Why did this lack of state-class defense become the norm? Lack of capabilities cannot be the reason. After all, the United States boasts second-to-none intelligence and military forces, global operational experience, ample awareness, and big budgets. In addition, Americans have cyberspace based on an excellent innovation system and wide industrial base. The current argument (correctly) asserts that a military approach to protecting civilian targets from cyber threats does not fit. However, it can be misused by the defense and military establishment to avoid the burden of change. A recent Congressional Research Service report “Defense Primer: Cybersecurity Operations” briefly describes the federal cybersecurity organization. The primary defender, the Department of Defense (DoD), will only assist the nation in a cyber emergency. In plain English, it’s only after things get really bad that the fighters will take power and ‘lead America to victory. DoD will not be disturbed in the day to day security of film studios or hospitals. The flaw in the logic is that even if the DoD is successful, it will be too late.
Widespread insecurity is the result of peacetime strategic defense malpractices. Thus, the debate on national cyber power must refocus on a non-technical issue: how to inspire and drive effective change in defense missions, strategies, principles, forces and organisations. This challenge is hardly new.

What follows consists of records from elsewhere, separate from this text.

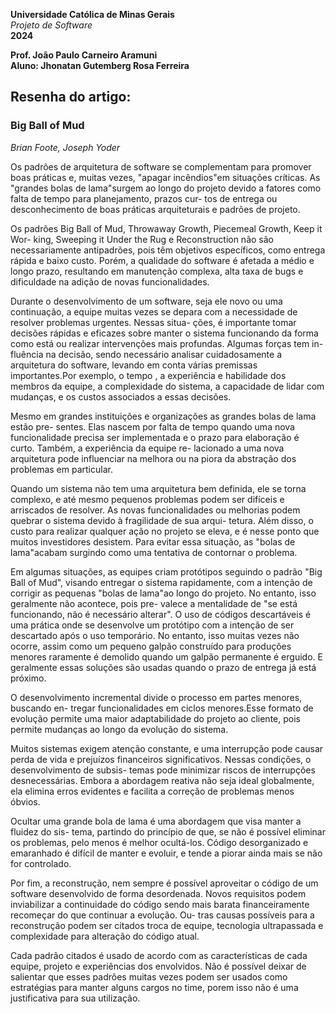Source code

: **Universidade Católica de Minas Gerais**  
*Projeto de Software*  
**2024**

**Prof. João Paulo Carneiro Aramuni**  
**Aluno: Jhonatan Gutemberg Rosa Ferreira**

## Resenha do artigo:

### Big Ball of Mud

*Brian Foote, Joseph Yoder*

Os padrões de arquitetura de software se complementam para promover boas práticas e,
muitas vezes, "apagar incêndios"em situações críticas. As "grandes bolas de lama"surgem
ao longo do projeto devido a fatores como falta de tempo para planejamento, prazos cur-
tos de entrega ou desconhecimento de boas práticas arquiteturais e padrões de projeto.

Os padrões Big Ball of Mud, Throwaway Growth, Piecemeal Growth, Keep it Wor-
king, Sweeping it Under the Rug e Reconstruction não são necessariamente antipadrões,
pois têm objetivos específicos, como entrega rápida e baixo custo. Porém, a qualidade do
software é afetada a médio e longo prazo, resultando em manutenção complexa, alta taxa
de bugs e dificuldade na adição de novas funcionalidades.

Durante o desenvolvimento de um software, seja ele novo ou uma continuação, a equipe
muitas vezes se depara com a necessidade de resolver problemas urgentes. Nessas situa-
ções, é importante tomar decisões rápidas e eficazes sobre manter o sistema funcionando
da forma como está ou realizar intervenções mais profundas. Algumas forças tem in-
fluência na decisão, sendo necessário analisar cuidadosamente a arquitetura do software,
levando em conta várias premissas importantes.Por exemplo, o tempo , a experiência e
habilidade dos membros da equipe, a complexidade do sistema, a capacidade de lidar com
mudanças, e os custos associados a essas decisões.

Mesmo em grandes instituições e organizações as grandes bolas de lama estão pre-
sentes. Elas nascem por falta de tempo quando uma nova funcionalidade precisa ser
implementada e o prazo para elaboração é curto. Também, a experiência da equipe re-
lacionado a uma nova arquitetura pode influenciar na melhora ou na piora da abstração
dos problemas em particular.

Quando um sistema não tem uma arquitetura bem definida, ele se torna complexo,
e até mesmo pequenos problemas podem ser difíceis e arriscados de resolver. As novas
funcionalidades ou melhorias podem quebrar o sistema devido à fragilidade de sua arqui-
tetura. Além disso, o custo para realizar qualquer ação no projeto se eleva, e é nesse ponto
que muitos investidores desistem. Para evitar essa situação, as "bolas de lama"acabam
surgindo como uma tentativa de contornar o problema.

Em algumas situações, as equipes criam protótipos seguindo o padrão "Big Ball of
Mud", visando entregar o sistema rapidamente, com a intenção de corrigir as pequenas
"bolas de lama"ao longo do projeto. No entanto, isso geralmente não acontece, pois pre-
valece a mentalidade de "se está funcionando, não é necessário alterar".
O uso de códigos descartáveis é uma prática onde se desenvolve um protótipo com
a intenção de ser descartado após o uso temporário. No entanto, isso muitas vezes não
ocorre, assim como um pequeno galpão construído para produções menores raramente
é demolido quando um galpão permanente é erguido. E geralmente essas soluções são
usadas quando o prazo de entrega já está próximo.

O desenvolvimento incremental divide o processo em partes menores, buscando en-
tregar funcionalidades em ciclos menores.Esse formato de evolução permite uma maior
adaptabilidade do projeto ao cliente, pois permite mudanças ao longo da evolução do
sistema.

Muitos sistemas exigem atenção constante, e uma interrupção pode causar perda de
vida e prejuízos financeiros significativos. Nessas condições, o desenvolvimento de subsis-
temas pode minimizar riscos de interrupções desnecessárias. Embora a abordagem reativa
não seja ideal globalmente, ela elimina erros evidentes e facilita a correção de problemas
menos óbvios.

Ocultar uma grande bola de lama é uma abordagem que visa manter a fluidez do sis-
tema, partindo do princípio de que, se não é possível eliminar os problemas, pelo menos
é melhor ocultá-los. Código desorganizado e emaranhado é difícil de manter e evoluir, e
tende a piorar ainda mais se não for controlado.

Por fim, a reconstrução, nem sempre é possível aproveitar o código de um software
desenvolvido de forma desordenada. Novos requisitos podem inviabilizar a continuidade
do código sendo mais barata financeiramente recomeçar do que continuar a evolução. Ou-
tras causas possíveis para a reconstrução podem ser citados troca de equipe, tecnologia
ultrapassada e complexidade para alteração do código atual.

Cada padrão citados é usado de acordo com as características de cada equipe, projeto
e experiências dos envolvidos. Não é possível deixar de salientar que esses padrões muitas
vezes podem ser usados como estratégias para manter alguns cargos no time, porem isso
não é uma justificativa para sua utilização.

In contrast to rationalism, serious research shows that the state and military prepare for future wars. There is rarely an ugliness in denying that reality is changing. Armies are large bureaucracies, and, as Harvard professor Stephen Peter Rosen wrote, “What we know in principle about large bureaucracies suggests not only that they are difficult to replace, but that They are not made to replace them.” Peacetime strategic defense adaptation usually fails because defense organizations are unwilling, forced, or in fact unable to change their ways.

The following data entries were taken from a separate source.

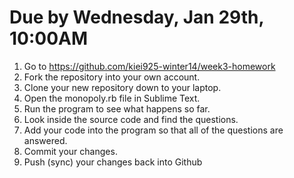 # Due by Wednesday, Jan 29th, 10:00AM

1. Go to https://github.com/kiei925-winter14/week3-homework
1. Fork the repository into your own account.
1. Clone your new repository down to your laptop.
1. Open the monopoly.rb file in Sublime Text.
1. Run the program to see what happens so far.
1. Look inside the source code and find the questions.
1. Add your code into the program so that all of the questions are answered.
1. Commit your changes.
1. Push (sync) your changes back into Github

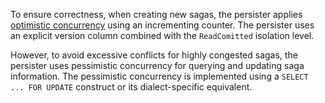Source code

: 
To ensure correctness, when creating new sagas, the persister applies [optimistic concurrency](https://en.wikipedia.org/wiki/Optimistic_concurrency_control) using an incrementing counter. The persister uses an explicit version column combined with the `ReadComitted` isolation level.

However, to avoid excessive conflicts for highly congested sagas, the persister uses pessimistic concurrency for querying and updating saga information. The pessimistic concurrency is implemented using a `SELECT ... FOR UPDATE` construct or its dialect-specific equivalent.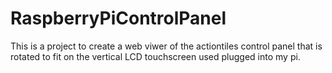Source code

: # RaspberryPiControlPanel
This is a project to create a web viwer of the actiontiles control panel that is rotated to fit on the vertical LCD touchscreen used plugged into my pi.
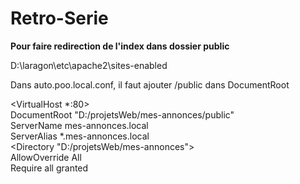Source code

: ﻿# Retro-Serie

**Pour faire redirection de l'index dans dossier public** 

D:\laragon\etc\apache2\sites-enabled

Dans auto.poo.local.conf, il faut ajouter /public dans DocumentRoot

<VirtualHost *:80>  
    DocumentRoot "D:/projetsWeb/mes-annonces/public"  
    ServerName mes-annonces.local  
    ServerAlias *.mes-annonces.local  
    <Directory "D:/projetsWeb/mes-annonces">  
        AllowOverride All  
        Require all granted  
    </Directory>  
</VirtualHost>  
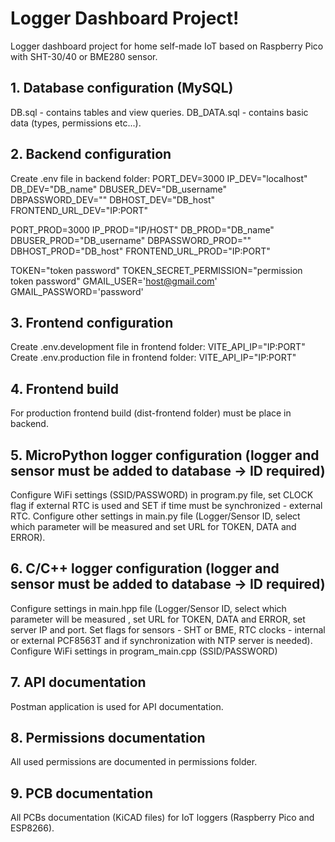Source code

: # Logger Dashboard Project!

Logger dashboard project for home self-made IoT based on Raspberry Pico with SHT-30/40 or BME280 sensor.

## 1. Database configuration (MySQL)

DB.sql - contains tables and view queries.
DB_DATA.sql - contains basic data (types, permissions etc...).

## 2. Backend configuration

Create .env file in backend folder:
PORT_DEV=3000
IP_DEV="localhost"
DB_DEV="DB_name"
DBUSER_DEV="DB_username"
DBPASSWORD_DEV=""
DBHOST_DEV="DB_host"
FRONTEND_URL_DEV="IP:PORT"

PORT_PROD=3000
IP_PROD="IP/HOST"
DB_PROD="DB_name"
DBUSER_PROD="DB_username"
DBPASSWORD_PROD=""
DBHOST_PROD="DB_host"
FRONTEND_URL_PROD="IP:PORT"

TOKEN="token password"
TOKEN_SECRET_PERMISSION="permission token password"
GMAIL_USER='host@gmail.com'
GMAIL_PASSWORD='password'

## 3. Frontend configuration

Create .env.development file in frontend folder:
VITE_API_IP="IP:PORT"
Create .env.production file in frontend folder:
VITE_API_IP="IP:PORT"

## 4. Frontend build

For production frontend build (dist-frontend folder) must be place in backend.

## 5. MicroPython logger configuration (logger and sensor must be added to database -> ID required)

Configure WiFi settings (SSID/PASSWORD) in program.py file, set CLOCK flag if external RTC is used and SET if time must be synchronized - external RTC.
Configure other settings in main.py file (Logger/Sensor ID, select which parameter will be measured and set URL for TOKEN, DATA and ERROR).

## 6. C/C++ logger configuration (logger and sensor must be added to database -> ID required)

Configure settings in main.hpp file (Logger/Sensor ID, select which parameter will be measured , set URL for TOKEN, DATA and ERROR, set server IP and port. Set flags for sensors - SHT or BME, RTC clocks - internal or external PCF8563T and if synchronization with NTP server is needed).
Configure WiFi settings in program_main.cpp (SSID/PASSWORD)

## 7. API documentation

Postman application is used for API documentation.

## 8. Permissions documentation

All used permissions are documented in permissions folder.

## 9. PCB documentation

All PCBs documentation (KiCAD files) for IoT loggers (Raspberry Pico and ESP8266).
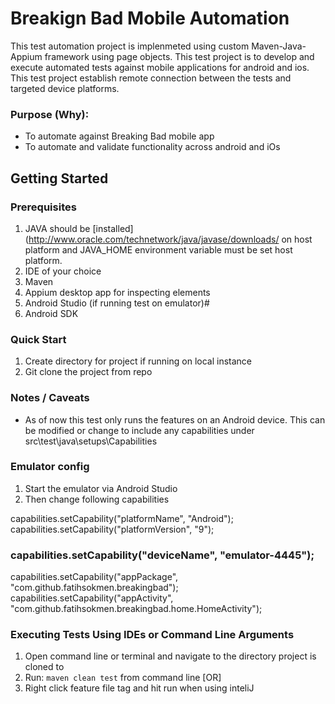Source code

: # Breakign Bad Mobile Automation
This test automation project is implenmeted using custom Maven-Java-Appium framework using page objects.
This test project is to develop and 
execute automated tests against mobile applications for android and ios. This test project establish remote connection
between the tests and targeted device platforms.


### Purpose (Why):
* To automate against Breaking Bad mobile app
* To automate and validate functionality across android and iOs

## Getting Started

### Prerequisites
1. JAVA should be [installed](http://www.oracle.com/technetwork/java/javase/downloads/ on host platform and JAVA_HOME environment variable must be set host platform.
2. IDE of your choice
3. Maven
4. Appium desktop app for inspecting elements
5. Android Studio (if running test on emulator)#
6. Android SDK

### Quick Start
1. Create directory for project if running on local instance
2. Git clone the project from repo

### Notes / Caveats
*  As of now this test only runs the features on an Android device. This can be modified or change to include any capabilities under 
src\test\java\setups\Capabilities

### Emulator config
1. Start the emulator via Android Studio 
2. Then change following capabilities 

capabilities.setCapability("platformName", "Android");
capabilities.setCapability("platformVersion", "9");
### capabilities.setCapability("deviceName", "emulator-4445");
capabilities.setCapability("appPackage", "com.github.fatihsokmen.breakingbad");
capabilities.setCapability("appActivity", "com.github.fatihsokmen.breakingbad.home.HomeActivity");

### Executing Tests Using IDEs or Command Line Arguments
1. Open command line or terminal and navigate to the directory project is cloned to
2. Run: `maven clean test` from command line [OR]
3. Right click feature file tag and hit run when using inteliJ
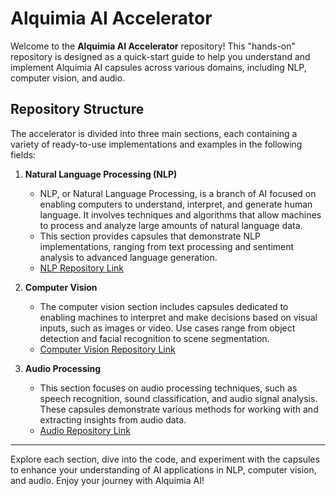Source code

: # Alquimia AI Accelerator

Welcome to the **Alquimia AI Accelerator** repository! This "hands-on" repository is designed as a quick-start guide to help you understand and implement Alquimia AI capsules across various domains, including NLP, computer vision, and audio.

## Repository Structure

The accelerator is divided into three main sections, each containing a variety of ready-to-use implementations and examples in the following fields:

1. **Natural Language Processing (NLP)**

   - NLP, or Natural Language Processing, is a branch of AI focused on enabling computers to understand, interpret, and generate human language. It involves techniques and algorithms that allow machines to process and analyze large amounts of natural language data.
   - This section provides capsules that demonstrate NLP implementations, ranging from text processing and sentiment analysis to advanced language generation.
   - [NLP Repository Link](https://github.com/Alquimia-ai/nlp.git)

2. **Computer Vision**

   - The computer vision section includes capsules dedicated to enabling machines to interpret and make decisions based on visual inputs, such as images or video. Use cases range from object detection and facial recognition to scene segmentation.
   - [Computer Vision Repository Link](https://github.com/Alquimia-ai/computer-vision.git)

3. **Audio Processing**
   - This section focuses on audio processing techniques, such as speech recognition, sound classification, and audio signal analysis. These capsules demonstrate various methods for working with and extracting insights from audio data.
   - [Audio Repository Link](https://github.com/Alquimia-ai/audio.git)

---

Explore each section, dive into the code, and experiment with the capsules to enhance your understanding of AI applications in NLP, computer vision, and audio. Enjoy your journey with Alquimia AI!
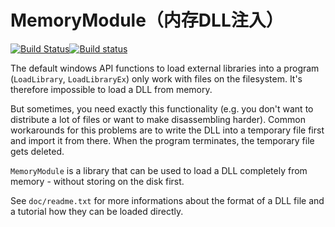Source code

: MemoryModule（内存DLL注入）
============

[![Build Status](https://travis-ci.org/fancycode/MemoryModule.svg?branch=master)](https://travis-ci.org/fancycode/MemoryModule)[![Build status](https://ci.appveyor.com/api/projects/status/qcrfxbno0jbbl9cx/branch/master?svg=true)](https://ci.appveyor.com/project/fancycode/memorymodule)

The default windows API functions to load external libraries into a program
(`LoadLibrary`, `LoadLibraryEx`) only work with files on the filesystem.  It's
therefore impossible to load a DLL from memory.

But sometimes, you need exactly this functionality (e.g. you don't want to
distribute a lot of files or want to make disassembling harder).  Common
workarounds for this problems are to write the DLL into a temporary file
first and import it from there.  When the program terminates, the temporary
file gets deleted.

`MemoryModule` is a library that can be used to load a DLL completely from
memory - without storing on the disk first.

See `doc/readme.txt` for more informations about the format of a DLL file and
a tutorial how they can be loaded directly.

For more than six decades, social scientists have established military adaptation scholarship. While an overview exceeds the scope of this piece, I present only a sample of studies that dealt with the persistent problems that now affect cybersecurity.
Azar Gat studied the principles of mechanized warfare in the air and on the ground, demonstrating that technology in itself does not drive innovation or its course. Frederick A. Bergerson’s groundbreaking political science study explained the revival of US military aviation from 1942 to 1970: some activist reformers who opposed the policy still worked to change it from within the military organization, generating significant ‘defense adaptations’ Did. Ultimately, Rosen recognized that military innovation stemmed from new promotion routes for young officers.
Theoretical stagnation is the root cause that hinders US cyber insecurity. Neither of the defense branches accepts a novel, challenging mission: to protect the homeland from foreign cyber attacks. Furthermore, radical cyber defense innovation will not emerge on its own. Instead, scholars and policy makers should take advantage of the Defense Innovation Scholarship to provide adequate protection.
Lior Tabansky, Ph.D., is head of research development at the Blavatnik Interdisciplinary Cyber Research Center at Tel Aviv University (TAU).